Please count the lines below that hold the word "documentation" and give the count without any other text.

Stored data entries:
-------------------------
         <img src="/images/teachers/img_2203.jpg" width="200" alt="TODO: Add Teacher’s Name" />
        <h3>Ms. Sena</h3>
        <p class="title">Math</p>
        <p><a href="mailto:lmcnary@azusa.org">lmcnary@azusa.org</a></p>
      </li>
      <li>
-------------------------
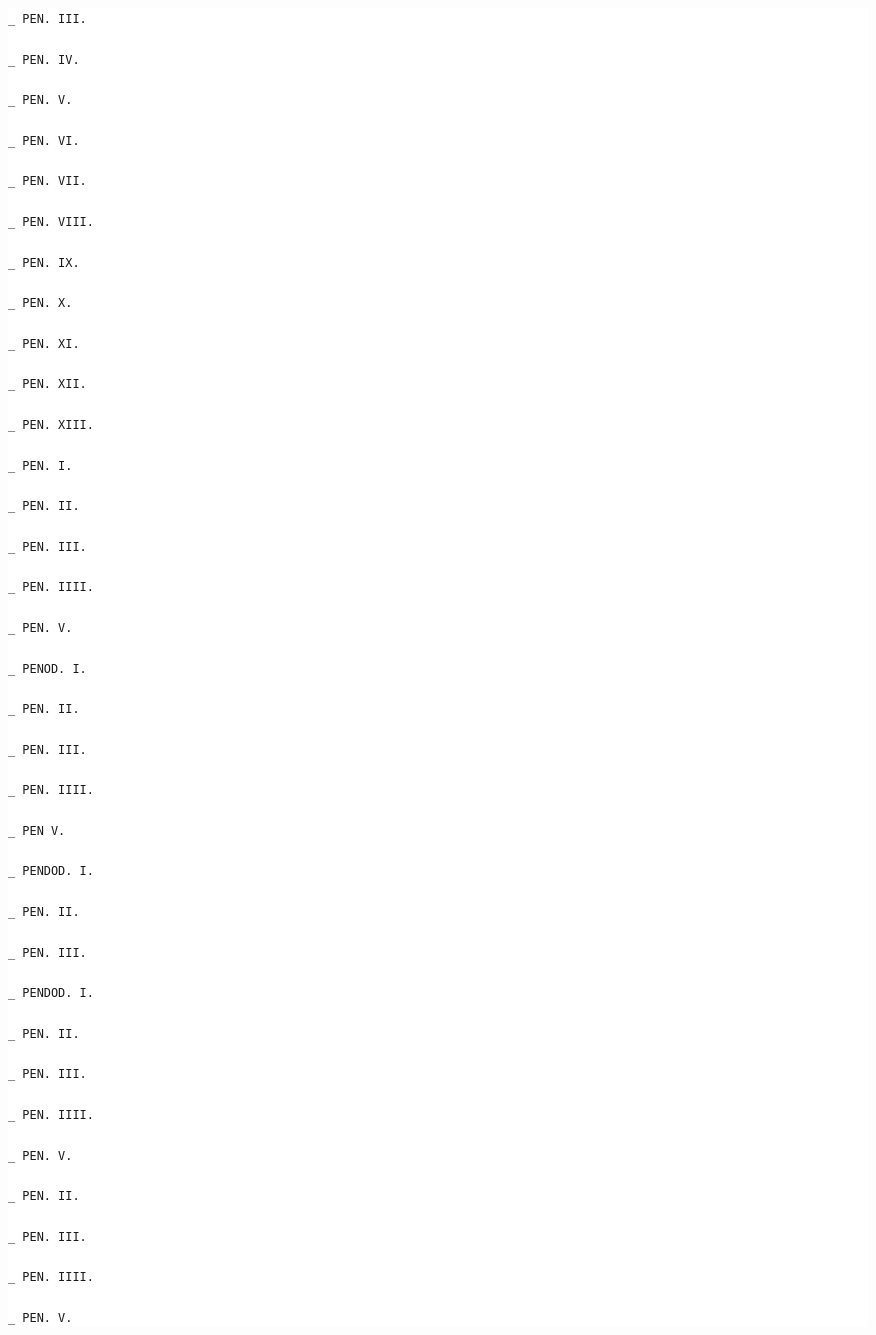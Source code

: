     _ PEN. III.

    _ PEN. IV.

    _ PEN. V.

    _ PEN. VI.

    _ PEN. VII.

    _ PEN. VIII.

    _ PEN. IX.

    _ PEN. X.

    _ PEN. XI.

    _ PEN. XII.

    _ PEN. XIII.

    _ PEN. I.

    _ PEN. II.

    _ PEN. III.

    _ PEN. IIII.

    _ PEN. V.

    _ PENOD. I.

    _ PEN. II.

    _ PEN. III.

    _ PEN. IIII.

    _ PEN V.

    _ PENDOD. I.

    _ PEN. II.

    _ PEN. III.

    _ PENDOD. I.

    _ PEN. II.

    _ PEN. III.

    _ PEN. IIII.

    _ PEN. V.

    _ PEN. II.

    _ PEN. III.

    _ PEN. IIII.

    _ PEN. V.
-------------------------
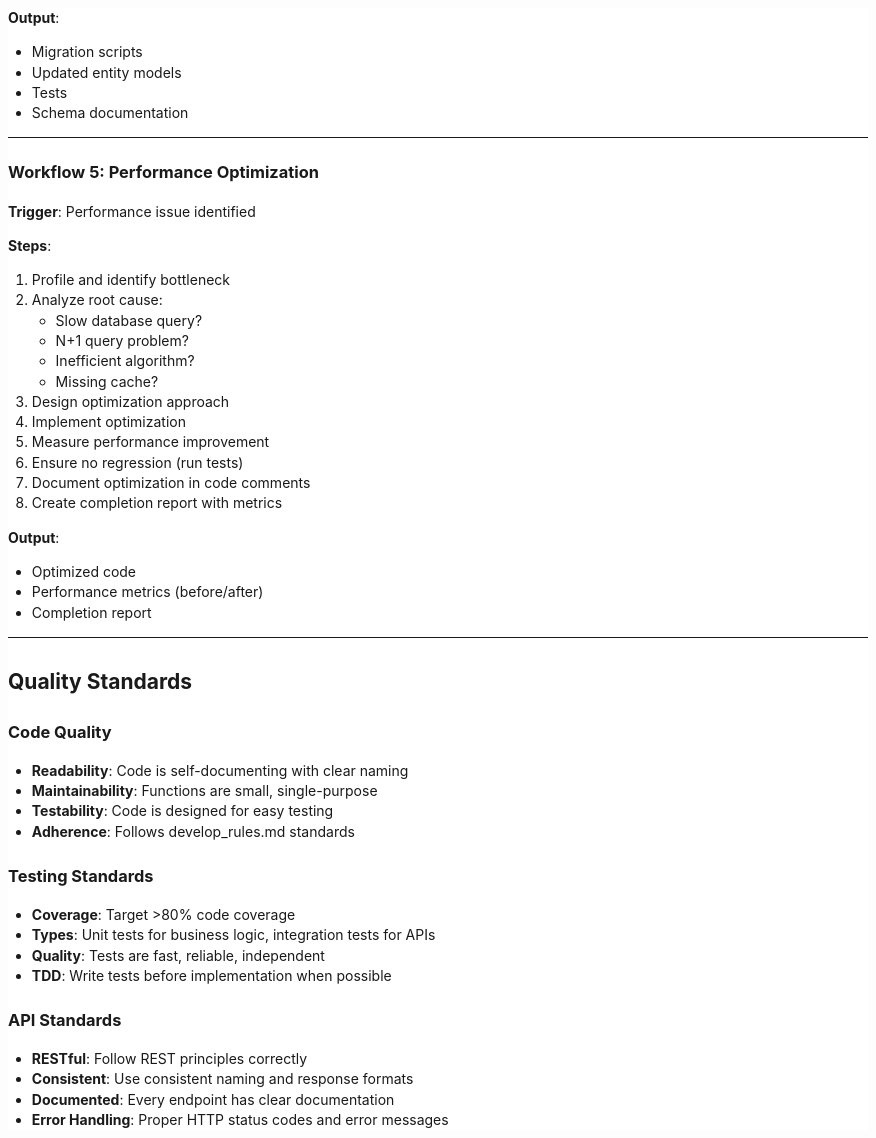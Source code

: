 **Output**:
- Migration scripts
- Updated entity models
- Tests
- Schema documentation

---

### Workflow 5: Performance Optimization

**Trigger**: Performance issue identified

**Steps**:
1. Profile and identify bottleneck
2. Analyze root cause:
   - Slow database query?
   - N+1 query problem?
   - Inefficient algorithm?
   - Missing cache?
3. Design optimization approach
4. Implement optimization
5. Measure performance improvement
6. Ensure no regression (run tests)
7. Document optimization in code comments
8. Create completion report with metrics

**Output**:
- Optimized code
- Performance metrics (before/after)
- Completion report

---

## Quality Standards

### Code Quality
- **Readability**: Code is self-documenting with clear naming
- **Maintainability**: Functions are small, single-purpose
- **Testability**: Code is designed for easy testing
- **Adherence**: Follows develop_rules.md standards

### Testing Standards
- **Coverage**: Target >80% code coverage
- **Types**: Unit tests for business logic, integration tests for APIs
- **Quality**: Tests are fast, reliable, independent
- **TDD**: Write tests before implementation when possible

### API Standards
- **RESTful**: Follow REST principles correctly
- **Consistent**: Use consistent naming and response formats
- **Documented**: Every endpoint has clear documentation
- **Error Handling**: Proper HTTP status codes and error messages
-------------------------
■ Completed task
2